Distraught relatives are trying to keep memories of their loved ones alive. They have created a travelling exhibition of victims' photographs. They have planted 194 trees.
Help has come from others, too. A ceramics factory has donated memorial plaques to be put up around the country. Human-rights organizations, civic groups, and celebrities have lent support to victims' relatives and friends.
Meanwhile, the ingredients for similar tragedies in the future -- "profit-seeking by disco operators, corruption in the municipal government and police force" -- still exist, Rozengardt said.
So a hard core of victims' relatives marches every month on the 30th from Plaza Once, the scene of the fire, to Plaza de Mayo, the office of the mayor.
At a Mass held before a recent march, many of the participants had tears in their eyes. Nora Bonomini, who lost a son in the fire, stood on the fringes.
"I can no longer believe in God," she said.
She demands that the guilty be punished.
The ombudsman of the city of Buenos Aires, Atilio Alimena, claims that the municipal government failed to inspect nightclubs in the Argentine capital. He had warned long before the catastrophe that many clubs were flouting safety regulations. Today, just 66 of the 250 discos in operation last December remain open, and oversight has increased.
But safety precautions, such as remodelling, for example, or having a doctor and firefighter on the premises, cost money that cuts the businesses' profits.
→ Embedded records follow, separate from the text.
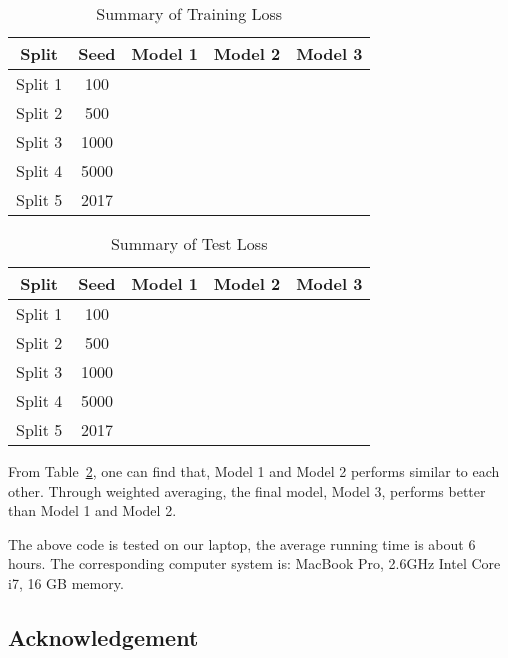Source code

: \documentclass[12pt]{article}
\begin{document}
\begin{table}[htb]
 \caption{Summary of Training Loss} \label{result}
 \vspace{0.1in}
\begin{center}
  \begin{tabular}{  c  c  c  c  c}
    \hline
    Split            & Seed        & Model 1    & Model 2    & Model 3 \\ \hline
    Split 1         & 100    \\ \hline
    Split 2         & 500    \\ \hline
    Split 3         & 1000    \\ \hline
    Split 4         & 5000    \\ \hline
    Split 5         & 2017    \\ \hline
  \end{tabular}
\end{center}
\end{table}

\begin{table}[htb]
 \caption{Summary of Test Loss} \label{result}
 \vspace{0.1in}
\begin{center}
  \begin{tabular}{  c  c  c  c  c}
    \hline
    Split            & Seed        & Model 1    & Model 2    & Model 3 \\ \hline
    Split 1         & 100    \\ \hline
    Split 2         & 500    \\ \hline
    Split 3         & 1000    \\ \hline
    Split 4         & 5000    \\ \hline
    Split 5         & 2017    \\ \hline
  \end{tabular}
\end{center}
\end{table}


From Table~\ref{result}, one can find that, Model 1 and Model 2 performs similar to each other. Through weighted averaging, the final model, Model 3, performs better than Model 1 and Model 2.

The above code is tested on our laptop, the average running time is about 6 hours. The corresponding computer system is:
MacBook Pro, 2.6GHz Intel Core i7, 16 GB memory.  

\subsection*{Acknowledgement}
\end{document}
Club doorkeepers complain about a rule requiring seats for all concert guests. Small clubs in particular have lost their concession as a result.
Nightlife goes on, though. Bands now often play in private apartments or "art clubs," the doorkeepers keeping their eyes peeled for police. Acting on invitations sent by e-mail, rock music fans still go to relatively cheap concerts by new groups. The venues have become smaller, but no less dangerous.
As the demonstrators left the scene of the fire, Bonomini could no longer hide her tears and anger. She fell into line with the other marchers to fight, as she said, her child's "murderers."
Like the other parents, she was carrying a picture in front of her. Hers showed a smiling boy.
"Never again will I be able to sleep in peace," she said.